Fetus born in a caul. Note that the membranes completely surround the fetus and that the umbilical cord (nuchal cord) encircles the neck twice. A cord around the neck once occurs in about 20%, and twice in about 2% of pregnancies. Whether the cord causes any problems depends on its tightness around the neck.


A hematoma of the umbilical cord (intrafunicular hemorrhage) resulted from a short umbilical cord.


A true knot in the umbilical cord of this fetus resulted in intrauterine death. The incidence of  true knots in the umbilical cord is 0.1 to 1%, and is strongly associated with long cords and other markers
of vigorous fetal activity. It is associated with about 10% of stillbirths. The knots must be very tight to obstruct blood flow. At the site of a long standing knot, such as in this fetus, there is a loss of Wharton’s jelly and a constriction of umbilical vessels. Wharton’s jelly probably prevents umbilical cord blood vessel compression by diffusing the pressure exerted by knots. The jelly is also slippery and this makes it difficult to maintain a knot.


The diagnosis of single umbilical artery is made by examining a section through the surface of the umbilical cord. This anomaly is present in 0.7 to 1.0% of single placentas and in 3 to 7.0% of multiple birth placentas. The incidence is low in black infants, but is increased in infants with associated congenital malformations. Further investigation is recommended if a single umbilical artery is associated with one other major anomaly.
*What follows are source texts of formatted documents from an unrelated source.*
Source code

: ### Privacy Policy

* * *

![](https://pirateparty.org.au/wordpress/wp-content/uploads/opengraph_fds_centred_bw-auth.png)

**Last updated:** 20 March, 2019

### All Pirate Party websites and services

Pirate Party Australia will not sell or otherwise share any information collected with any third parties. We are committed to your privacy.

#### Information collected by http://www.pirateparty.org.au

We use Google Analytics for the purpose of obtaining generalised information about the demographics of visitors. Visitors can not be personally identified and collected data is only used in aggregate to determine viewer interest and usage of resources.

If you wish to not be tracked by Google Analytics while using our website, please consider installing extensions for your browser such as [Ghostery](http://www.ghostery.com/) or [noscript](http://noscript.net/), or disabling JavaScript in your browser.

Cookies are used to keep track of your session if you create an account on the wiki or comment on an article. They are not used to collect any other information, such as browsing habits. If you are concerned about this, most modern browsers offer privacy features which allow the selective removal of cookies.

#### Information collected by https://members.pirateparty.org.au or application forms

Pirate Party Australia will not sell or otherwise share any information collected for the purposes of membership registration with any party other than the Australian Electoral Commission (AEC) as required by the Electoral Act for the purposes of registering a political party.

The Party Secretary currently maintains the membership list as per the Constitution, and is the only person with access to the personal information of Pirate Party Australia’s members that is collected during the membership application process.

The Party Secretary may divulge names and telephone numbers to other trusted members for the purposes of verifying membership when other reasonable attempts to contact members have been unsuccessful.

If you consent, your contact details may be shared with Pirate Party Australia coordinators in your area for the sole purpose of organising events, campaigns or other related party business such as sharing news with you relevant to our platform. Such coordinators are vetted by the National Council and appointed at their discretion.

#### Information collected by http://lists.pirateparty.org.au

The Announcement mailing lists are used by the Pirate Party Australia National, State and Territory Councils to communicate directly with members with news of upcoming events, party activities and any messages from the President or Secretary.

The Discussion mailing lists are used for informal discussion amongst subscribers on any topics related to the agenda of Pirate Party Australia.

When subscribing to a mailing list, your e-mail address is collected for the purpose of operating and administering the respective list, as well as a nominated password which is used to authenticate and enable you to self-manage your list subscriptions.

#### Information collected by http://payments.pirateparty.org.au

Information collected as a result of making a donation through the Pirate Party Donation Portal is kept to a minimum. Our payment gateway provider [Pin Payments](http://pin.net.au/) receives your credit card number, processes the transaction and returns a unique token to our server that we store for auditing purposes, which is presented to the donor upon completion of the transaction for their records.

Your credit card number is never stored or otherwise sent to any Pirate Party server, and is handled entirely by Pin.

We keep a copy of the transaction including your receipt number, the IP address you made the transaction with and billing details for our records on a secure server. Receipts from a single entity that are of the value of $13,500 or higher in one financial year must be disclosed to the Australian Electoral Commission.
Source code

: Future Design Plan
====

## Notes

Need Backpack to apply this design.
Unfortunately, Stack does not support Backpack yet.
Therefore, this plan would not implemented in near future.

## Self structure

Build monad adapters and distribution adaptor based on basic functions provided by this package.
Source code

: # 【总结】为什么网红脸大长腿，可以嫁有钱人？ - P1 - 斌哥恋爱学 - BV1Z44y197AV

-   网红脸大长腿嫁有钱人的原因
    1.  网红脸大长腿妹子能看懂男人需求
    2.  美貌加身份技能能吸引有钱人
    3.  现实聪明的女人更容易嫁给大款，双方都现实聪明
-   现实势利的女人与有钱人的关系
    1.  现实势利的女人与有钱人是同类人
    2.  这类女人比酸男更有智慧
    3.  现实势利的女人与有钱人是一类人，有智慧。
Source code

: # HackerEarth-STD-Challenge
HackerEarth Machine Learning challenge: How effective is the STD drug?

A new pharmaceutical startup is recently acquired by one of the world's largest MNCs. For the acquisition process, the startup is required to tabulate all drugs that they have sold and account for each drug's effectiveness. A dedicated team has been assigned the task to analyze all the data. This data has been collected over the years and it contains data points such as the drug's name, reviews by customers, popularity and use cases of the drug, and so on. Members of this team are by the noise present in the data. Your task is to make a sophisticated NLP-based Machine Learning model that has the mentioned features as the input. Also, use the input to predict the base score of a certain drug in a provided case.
This thin, narrow umbilical cord with total lack of Wharton’s jelly was present at birth in an infant with postmaturity and oligohydramnios. Cord compression is probably more frequent with a narrow cord, perhaps because the Wharton’s jelly does not “cushion” the cord.


This infant has a large cyst in the umbilical cord. The chemical composition of the fluid in this cyst was that of serum rather than urine. These cysts are thought to arise from the allantois.